=== Section Start ===

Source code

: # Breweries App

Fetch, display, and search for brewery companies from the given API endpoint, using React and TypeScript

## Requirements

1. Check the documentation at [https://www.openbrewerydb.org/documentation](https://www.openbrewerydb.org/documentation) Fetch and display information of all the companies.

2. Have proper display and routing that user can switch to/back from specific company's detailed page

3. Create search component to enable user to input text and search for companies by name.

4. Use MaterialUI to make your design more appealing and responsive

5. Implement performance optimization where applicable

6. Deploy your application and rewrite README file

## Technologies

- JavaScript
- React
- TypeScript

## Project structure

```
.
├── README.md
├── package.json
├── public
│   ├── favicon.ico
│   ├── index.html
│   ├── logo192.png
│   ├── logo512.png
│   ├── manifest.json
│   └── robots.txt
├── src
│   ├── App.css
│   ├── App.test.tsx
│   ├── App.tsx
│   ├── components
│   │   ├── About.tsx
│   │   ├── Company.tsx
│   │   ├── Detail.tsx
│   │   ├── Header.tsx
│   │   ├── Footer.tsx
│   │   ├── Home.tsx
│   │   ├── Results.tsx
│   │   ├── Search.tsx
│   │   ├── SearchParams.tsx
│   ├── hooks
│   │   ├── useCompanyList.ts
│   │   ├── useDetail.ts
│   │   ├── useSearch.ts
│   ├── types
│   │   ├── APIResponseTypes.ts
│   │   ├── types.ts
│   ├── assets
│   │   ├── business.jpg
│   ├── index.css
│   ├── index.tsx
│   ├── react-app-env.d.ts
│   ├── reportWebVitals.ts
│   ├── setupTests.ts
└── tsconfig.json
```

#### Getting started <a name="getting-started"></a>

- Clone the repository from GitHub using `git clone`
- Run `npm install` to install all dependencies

=== Section End ===

Task to carry out —
Beginning with the line above that contains "2. Have proper", copy each line exactly up to and including the line that contains "- TypeScript", and go no further.

Your solution —
2. Have proper display and routing that user can switch to/back from specific company's detailed page

3. Create search component to enable user to input text and search for companies by name.

4. Use MaterialUI to make your design more appealing and responsive

5. Implement performance optimization where applicable

6. Deploy your application and rewrite README file

## Technologies

- JavaScript
- React
- TypeScript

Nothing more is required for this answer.